• [Aim of the exercise]: In the records that follow, find the line with "sector data is"; from there, retype every line exactly through the line with "of equal size", which also belongs to the answer.
··· Materials provided ···
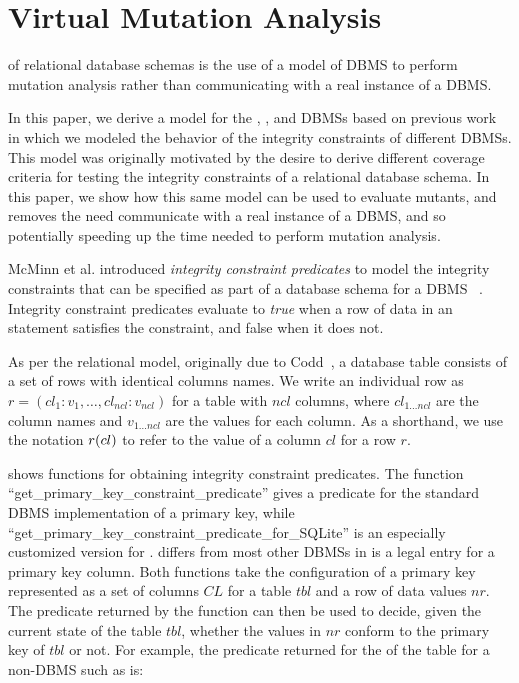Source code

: 


\vspace{-1ex}
\section{Virtual Mutation Analysis}
\label{sec:virtual-mutation-analysis}
\VMA of relational database schemas is the use of a model of DBMS to perform mutation analysis rather than communicating with a real instance of a DBMS.

In this paper, we derive a model for the \HyperSQL, \Postgres, and \SQLite DBMSs based on previous work \cite{McMinn2015} in which we modeled the behavior of the integrity constraints of different DBMSs. This model was originally motivated by the desire to derive different coverage criteria for testing the integrity constraints of a relational database schema. In this paper, we show how this same model can be used to evaluate mutants, and removes the need communicate with a real instance of a DBMS, and so potentially speeding up the time needed to perform mutation analysis.

McMinn et al. introduced {\it integrity constraint predicates} to model the integrity constraints that can be specified as part of a database schema for a DBMS~\cite{McMinn2015} . Integrity constraint predicates evaluate to {\it true} when a row of data in an \INSERT statement satisfies the constraint, and false when it does not.

As per the relational model, originally due to Codd~\cite{Codd1970}, a database table consists of a set of rows with identical columns names. We write an individual row as $r = (cl_1:v_1, \dots, cl_{ncl}:v_{ncl})$ for a table with $ncl$ columns, where $cl_{1 \ldots ncl}$ are the column names and $v_{1 \ldots ncl}$ are the values for each column. As a shorthand, we use the notation $r (cl)$ to refer to the value of a column $cl$ for a row $r$.

\begin{sloppypar}
 shows functions for obtaining integrity constraint predicates. The function
``get\_primary\_key\_constraint\_predicate'' gives a predicate for the standard DBMS implementation of a primary key,
while ``get\_primary\_key\_constraint\_predicate\_for\_SQLite'' is an especially customized version for \SQLite. \SQLite
differs from most other DBMSs in \NULL is a legal entry for a primary key column. Both functions take the
configuration of a primary key represented as a set of columns $CL$ for a table $tbl$ and a row of data values $nr$. The
predicate returned by the function can then be used to decide, given the current state of the table $tbl$, whether the
values in $nr$ conform to the primary key of $tbl$ or not. For example, the predicate returned for the \PK of the
 table for a non-\SQLite DBMS such as \Postgres is:
\end{sloppypar}

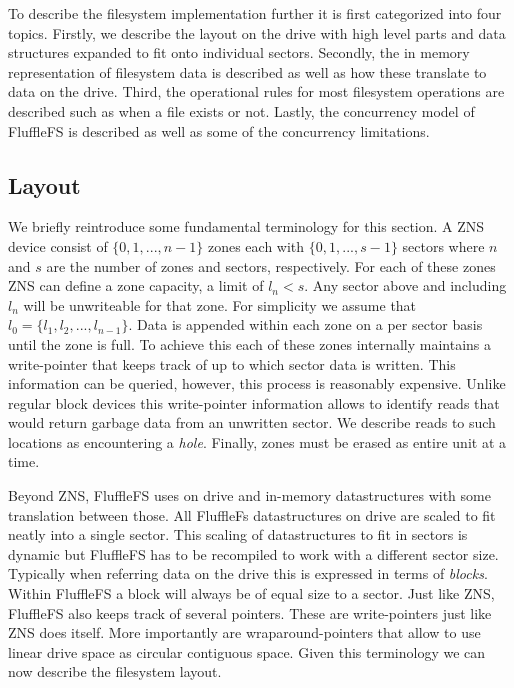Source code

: To describe the filesystem implementation further it is first categorized into
four topics. Firstly, we describe the layout on the drive with high level parts
and data structures expanded to fit onto individual sectors. Secondly, the
in memory representation of filesystem data is described as well as how these
translate to data on the drive. Third, the operational rules for most filesystem
operations are described such as when a file exists or not. Lastly, the
concurrency model of FluffleFS is described as well as some of the concurrency
limitations.

\subsection{Layout}

We briefly reintroduce some fundamental terminology for this section. A ZNS
device consist of $\{0,1,...,n-1\}$ zones each with $\{0,1,...,s-1\}$ sectors
where $n$ and $s$ are the number of zones and sectors, respectively. For each of
these zones ZNS can define a zone capacity, a limit of $l_{n} < s$. Any sector
above and including $l_{n}$ will be unwriteable for that zone. For simplicity we
assume that $l_{0} = \{l_{1},l_{2},...,l_{n-1}\}$. Data is appended within each
zone on a per sector basis until the zone is full. To achieve this each of these
zones internally maintains a write-pointer that keeps track of up to which
sector data is written. This information can be queried, however, this process
is reasonably expensive. Unlike regular block devices this write-pointer
information allows to identify reads that would return garbage data from an
unwritten sector. We describe reads to such locations as encountering a
\textit{hole}. Finally, zones must be erased as entire unit at a time.

Beyond ZNS, FluffleFS uses on drive and in-memory datastructures with some
translation between those. All FluffleFs datastructures on drive are scaled to
fit neatly into a single sector. This scaling of datastructures to fit in
sectors is dynamic but FluffleFS has to be recompiled to work with a different
sector size. Typically when referring data on the drive this is expressed in
terms of \textit{blocks}. Within FluffleFS a block will always be of equal size
to a sector. Just like ZNS, FluffleFS also keeps track of several pointers.
These are write-pointers just like ZNS does itself. More importantly are
wraparound-pointers that allow to use linear drive space as circular contiguous
space. Given this terminology we can now describe the filesystem layout.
···
• [Task answer]:
sector data is written. This information can be queried, however, this process
is reasonably expensive. Unlike regular block devices this write-pointer
information allows to identify reads that would return garbage data from an
unwritten sector. We describe reads to such locations as encountering a
\textit{hole}. Finally, zones must be erased as entire unit at a time.

Beyond ZNS, FluffleFS uses on drive and in-memory datastructures with some
translation between those. All FluffleFs datastructures on drive are scaled to
fit neatly into a single sector. This scaling of datastructures to fit in
sectors is dynamic but FluffleFS has to be recompiled to work with a different
sector size. Typically when referring data on the drive this is expressed in
terms of \textit{blocks}. Within FluffleFS a block will always be of equal size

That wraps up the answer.